L’Italia continua una politica di respingimento implicita e a venir meno ai suoi obblighi internazionali, tanto che tra le procedure eterne e la qualità dell’assistenza ai rifugiati il nostro paese può essere considerato a buon titolo la pecora nera dell’Occidente, visto che arriva ad ignorare e trascurare persino il flusso di minori soli che giungono nel nostro paese in fuga dall’Afghanistan, che non vengono espulsi, ma neppure presi in carico da strutture pubbliche come la stessa legge italiana e le convenzioni che abbiamo sottoscritto imporrebbero.

Tra i richiedenti asilo nel mondo gli Afghani sono saldamente in testa, seguiti da cinesi e iracheni, ma se possono attraversano il nostro paese senza prendere contatto con le autorità, perché vorrebbe dire condannarsi ad avere a che fare con le istituzioni italiani, alle quali sarebbero legati dal principio secondo il quale i rifugiati se li tiene il primo paese europeo dove sbarcano.

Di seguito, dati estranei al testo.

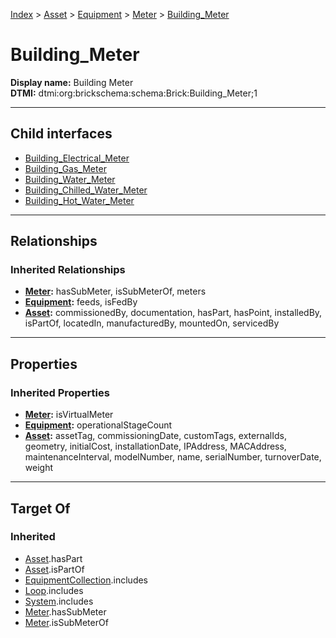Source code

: [Index](../../../../Index.md) > [Asset](../../../Asset.md) > [Equipment](../../Equipment.md) > [Meter](../Meter.md) > [Building_Meter](#)
# Building_Meter

**Display name:** Building Meter<br />
**DTMI:** dtmi:org:brickschema:schema:Brick:Building_Meter;1

---

## Child interfaces
* [Building_Electrical_Meter](../Electrical_Meter/Building_Electrical_Meter.md)
* [Building_Gas_Meter](../Gas_Meter/Building_Gas_Meter.md)
* [Building_Water_Meter](../Water_Meter/Building_Water_Meter.md)
* [Building_Chilled_Water_Meter](../Water_Meter/Chilled_Water_Meter/Building_Chilled_Water_Meter.md)
* [Building_Hot_Water_Meter](../Water_Meter/Hot_Water_Meter/Building_Hot_Water_Meter.md)

---

## Relationships

### Inherited Relationships
* **[Meter](../Meter.md):** hasSubMeter, isSubMeterOf, meters
* **[Equipment](../../Equipment.md):** feeds, isFedBy
* **[Asset](../../../Asset.md):** commissionedBy, documentation, hasPart, hasPoint, installedBy, isPartOf, locatedIn, manufacturedBy, mountedOn, servicedBy

---

## Properties

### Inherited Properties
* **[Meter](../Meter.md):** isVirtualMeter
* **[Equipment](../../Equipment.md):** operationalStageCount
* **[Asset](../../../Asset.md):** assetTag, commissioningDate, customTags, externalIds, geometry, initialCost, installationDate, IPAddress, MACAddress, maintenanceInterval, modelNumber, name, serialNumber, turnoverDate, weight

---

## Target Of
### Inherited
* [Asset](../../../Asset.md).hasPart
* [Asset](../../../Asset.md).isPartOf
* [EquipmentCollection](../../../../Collection/EquipmentCollection.md).includes
* [Loop](../../../../Collection/Loop/Loop.md).includes
* [System](../../../../Collection/System/System.md).includes
* [Meter](../Meter.md).hasSubMeter
* [Meter](../Meter.md).isSubMeterOf
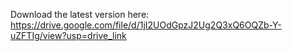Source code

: Download the latest version here: https://drive.google.com/file/d/1jI2UOdGpzJ2Ug2Q3xQ6OQZb-Y-uZFTIg/view?usp=drive_link
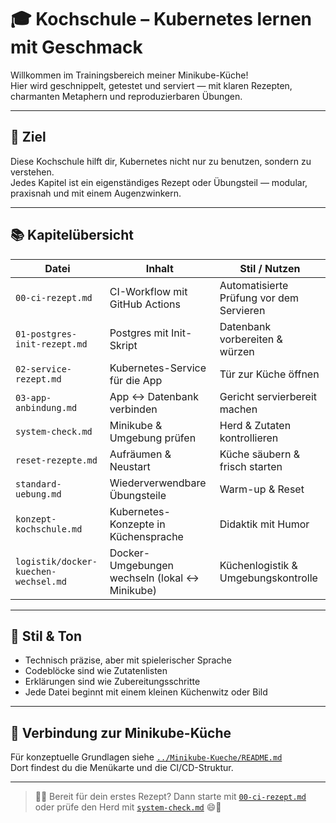 [//]: # (docs/Minikube-Restaurant/Kochschule/README.md)
# 🎓 Kochschule – Kubernetes lernen mit Geschmack

Willkommen im Trainingsbereich meiner Minikube-Küche!  
Hier wird geschnippelt, getestet und serviert — mit klaren Rezepten, charmanten Metaphern und reproduzierbaren Übungen.

---

## 🧠 Ziel

Diese Kochschule hilft dir, Kubernetes nicht nur zu benutzen, sondern zu verstehen.  
Jedes Kapitel ist ein eigenständiges Rezept oder Übungsteil — modular, praxisnah und mit einem Augenzwinkern.

---

## 📚 Kapitelübersicht

| Datei                        | Inhalt                                      | Stil / Nutzen                            |
|-----------------------------|---------------------------------------------|------------------------------------------|
| `00-ci-rezept.md`           | CI-Workflow mit GitHub Actions              | Automatisierte Prüfung vor dem Servieren |
| `01-postgres-init-rezept.md`| Postgres mit Init-Skript                    | Datenbank vorbereiten & würzen           |
| `02-service-rezept.md`      | Kubernetes-Service für die App              | Tür zur Küche öffnen                      |
| `03-app-anbindung.md`       | App ↔ Datenbank verbinden                   | Gericht servierbereit machen             |
| `system-check.md`           | Minikube & Umgebung prüfen                  | Herd & Zutaten kontrollieren             |
| `reset-rezepte.md`          | Aufräumen & Neustart                        | Küche säubern & frisch starten           |
| `standard-uebung.md`        | Wiederverwendbare Übungsteile               | Warm-up & Reset                          |
| `konzept-kochschule.md`     | Kubernetes-Konzepte in Küchensprache        | Didaktik mit Humor                       |
| `logistik/docker-kuechen-wechsel.md` | Docker-Umgebungen wechseln (lokal ↔ Minikube) | Küchenlogistik & Umgebungskontrolle      |

---

## 🧪 Stil & Ton

- Technisch präzise, aber mit spielerischer Sprache
- Codeblöcke sind wie Zutatenlisten
- Erklärungen sind wie Zubereitungsschritte
- Jede Datei beginnt mit einem kleinen Küchenwitz oder Bild

---

## 🔗 Verbindung zur Minikube-Küche

Für konzeptuelle Grundlagen siehe [`../Minikube-Kueche/README.md`](../Minikube-Kueche/README.md)  
Dort findest du die Menükarte und die CI/CD-Struktur.

---

> 👨‍🍳 Bereit für dein erstes Rezept? Dann starte mit [`00-ci-rezept.md`](00-ci-rezept.md) oder prüfe den Herd mit [`system-check.md`](system-check.md) 😄🍳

Che in questo caso vuol dire condannarsi a vivere in un limbo lungo diversi anni in attesa che le autorità italiane si degnino di regolarizzare le loro posizioni permettendo di evadere da una realtà fatta di alloggi di fortuna, pasti alle mense dalla Caritas e di un permesso provvisorio che non permette di lavorare o intraprendere alcuna attività.

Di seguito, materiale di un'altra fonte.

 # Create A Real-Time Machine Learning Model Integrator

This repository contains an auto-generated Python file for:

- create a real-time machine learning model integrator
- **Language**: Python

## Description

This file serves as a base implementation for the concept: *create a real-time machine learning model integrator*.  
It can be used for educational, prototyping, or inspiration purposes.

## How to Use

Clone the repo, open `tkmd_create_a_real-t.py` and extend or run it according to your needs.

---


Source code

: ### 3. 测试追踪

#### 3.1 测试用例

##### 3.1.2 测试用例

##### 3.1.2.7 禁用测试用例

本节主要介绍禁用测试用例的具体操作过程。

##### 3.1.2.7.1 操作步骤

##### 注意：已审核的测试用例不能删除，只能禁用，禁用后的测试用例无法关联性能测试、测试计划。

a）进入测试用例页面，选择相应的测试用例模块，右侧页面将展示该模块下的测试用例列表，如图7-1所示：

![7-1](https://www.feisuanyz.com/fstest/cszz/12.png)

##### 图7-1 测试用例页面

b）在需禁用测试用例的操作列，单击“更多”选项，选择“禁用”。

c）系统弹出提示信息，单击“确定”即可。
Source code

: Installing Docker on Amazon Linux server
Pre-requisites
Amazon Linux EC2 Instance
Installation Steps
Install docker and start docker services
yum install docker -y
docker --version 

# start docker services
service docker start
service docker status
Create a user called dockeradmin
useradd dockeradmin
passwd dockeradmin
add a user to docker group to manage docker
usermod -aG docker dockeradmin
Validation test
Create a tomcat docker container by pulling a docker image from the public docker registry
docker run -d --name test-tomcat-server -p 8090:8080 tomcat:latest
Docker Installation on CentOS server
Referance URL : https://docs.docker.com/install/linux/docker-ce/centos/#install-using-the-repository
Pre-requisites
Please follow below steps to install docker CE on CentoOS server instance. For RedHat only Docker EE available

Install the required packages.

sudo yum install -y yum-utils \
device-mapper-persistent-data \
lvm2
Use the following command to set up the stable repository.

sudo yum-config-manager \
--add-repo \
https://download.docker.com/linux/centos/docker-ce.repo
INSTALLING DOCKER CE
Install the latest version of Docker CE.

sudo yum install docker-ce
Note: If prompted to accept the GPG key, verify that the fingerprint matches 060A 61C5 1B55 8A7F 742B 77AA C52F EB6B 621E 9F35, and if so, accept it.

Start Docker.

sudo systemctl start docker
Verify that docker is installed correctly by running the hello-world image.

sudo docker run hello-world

I paesi che potrebbero aiutare queste persone hanno evidentemente altre priorità anche quando non si arrivi a casi-limite come quello rappresentato dall’Italia, che nel bel mezzo di una crisi umanitaria non ha trovato di meglio che alimentare una polemica xenofoba e schierare i propri militari per fermare i profughi in fuga dallo stesso paese che l’Italia stava contribuendo a bombardare. Una vergogna amplificata dal fatto che le Tunisia nello steso lasso di tempo ha accolto dieci volte il numero di profughi che hanno toccato le nostre spiagge, molti dei quali sono addirittura stati rimandati indietro in plateale violazione degli obblighi che il nostro paese si è assunto verso i profughi di guerra e riguardo al rispetto dei diritti umani.